Susanna Pellis, direttore artistico del festival, che modera il dibattito al quale partecipano oltre al regista anche il produttore Tim Palmer e l’attore protagonista Moe Dunford, paragona il film a The Butcher Boy di Neal Jordan in quanto storia umana con una metafora sottostante che riguarda l’Irlanda malata, “il più grande ospedale psichiatrico d’Europa” lo definisce McMahon, che – aggiunge – punta il dito sulle persone isolate per proteggere le élite; “sono talmente allucinati che pensano che l’austerità faccia bene”, riferendosi anche alla troika; è in atto da parte del potere la repressione degli istinti, le persone hanno talmente paura dell’amore e del piacere che tentano di auto-sabotarsi per sopprimere quei sentimenti prima ancora che emergano (dal punto di vista narrativo la madre del protagonista è una chiara rappresentazione di questo comportamento).

mcMahon_Dunford

Al progetto ha creduto fortemente il produttore Tim  Palmer che ha incontrato McMahon per la prima volta al festival di Galway; dopo la visione di Charlie Casanova e la lettura di cinque sceneggiature Patrick’s Day ha iniziato a prendere forma, inizialmente con il titolo di Simple Simon; di questo progetto iniziale non faceva parte l’attore Moe Dunford, che è stato scelto dal regista dopo aver scartato una serie di nomi importanti (e ben voluti dai finanziatori, perché commercialmente più attraenti); Dunford, con il suo l’aspetto di “uomo-bambino a pezzi”, che McMahon cercava per il protagonista, ha spiegato che il suo personaggio è il più normale della storia. La morbosità della madre non gli consente di sbocciare, ma una volta staccatosi dalla donna riesce, anche solo per una notte, a prendere il volo.

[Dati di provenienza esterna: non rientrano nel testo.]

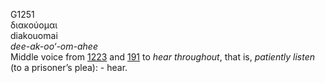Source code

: <body>
  <p>G1251<br>  διακούομαι  <br> diakouomai  <br><i>dee-ak-oo‘-om-ahee </i><br>Middle voice from <a href="g1223.htm">1223</a> and <a href="g0191.htm">191</a>  to <i>hear</i> <i>throughout</i>, that is, <i>patiently</i> <i>listen</i> (to a prisoner’s plea): - hear.<br></p>
 </body>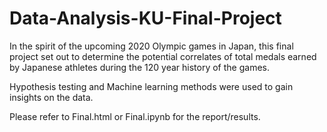 # Data-Analysis-KU-Final-Project

In the spirit of the upcoming 2020 Olympic games in Japan, this final project set out to determine the potential correlates of total medals earned by Japanese athletes during the  120 year history of the games.

Hypothesis testing and Machine learning methods were used to gain insights on the data.

Please refer to Final.html or Final.ipynb for the report/results.

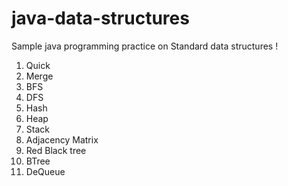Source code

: java-data-structures
====================

Sample java programming practice on Standard data structures !


1. Quick
2. Merge
3. BFS
4. DFS
5. Hash
6. Heap
7. Stack
8. Adjacency Matrix
9. Red Black tree
10. BTree
11. DeQueue
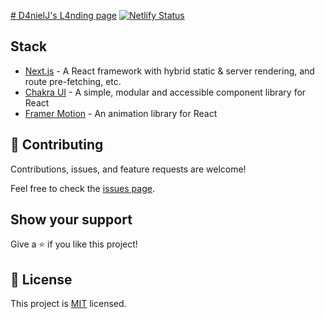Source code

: [# D4nielJ's L4nding page](https://l4nding.netlify.app/)
[![Netlify Status](https://api.netlify.com/api/v1/badges/74903b60-44fe-453b-8439-4b5afcf0b4c3/deploy-status)](https://app.netlify.com/sites/l4nding/deploys)

## Stack

- [Next.js](https://nextjs.org/) - A React framework with hybrid static & server rendering, and route pre-fetching, etc.
- [Chakra UI](https://chakra-ui.com/) - A simple, modular and accessible component library for React
- [Framer Motion](https://www.framer.com/motion/) - An animation library for React

## 🤝 Contributing

Contributions, issues, and feature requests are welcome!

Feel free to check the [issues page](../../issues/).

## Show your support

Give a ⭐️ if you like this project!

## 📝 License

This project is [MIT](./LICENSE) licensed.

Ad essere malati sono in effetti gli altri personaggi, Maura, Karen, il poliziotto soffrono di quella solitudine che deforma la realtà e crea allucinazioni e bugie al punto tale da non sapere più cosa è vero e cosa non lo è.

Ispiratosi al lavoro di due psicologi irlandesi (Brown e O’Connor), McMahon sostiene che c’è della schizofrenia in ognuno di noi, ma è difficile ammetterlo; siamo tutti capaci di essere profondamente vulnerabili ed è questa la ragione per la quale registi, sceneggiatori e scrittori esplorano la natura umana: alla presenza di un Potere forte che ci fa credere che questa vulnerabilità è una vergogna, la psicologia non è più quella scienza che ci rende delle persone migliori, ma, nelle mani sbagliate, ci induce a costruire le “mura della nostra prigione a casa con un tablet”.  E chiude l’interessante dibattito auspicando un’apertura degli uni verso gli altri, senza avere paura, senza restare chiusi dentro le nostre prigioni, affinché quel Potere venga piano piano scardinato.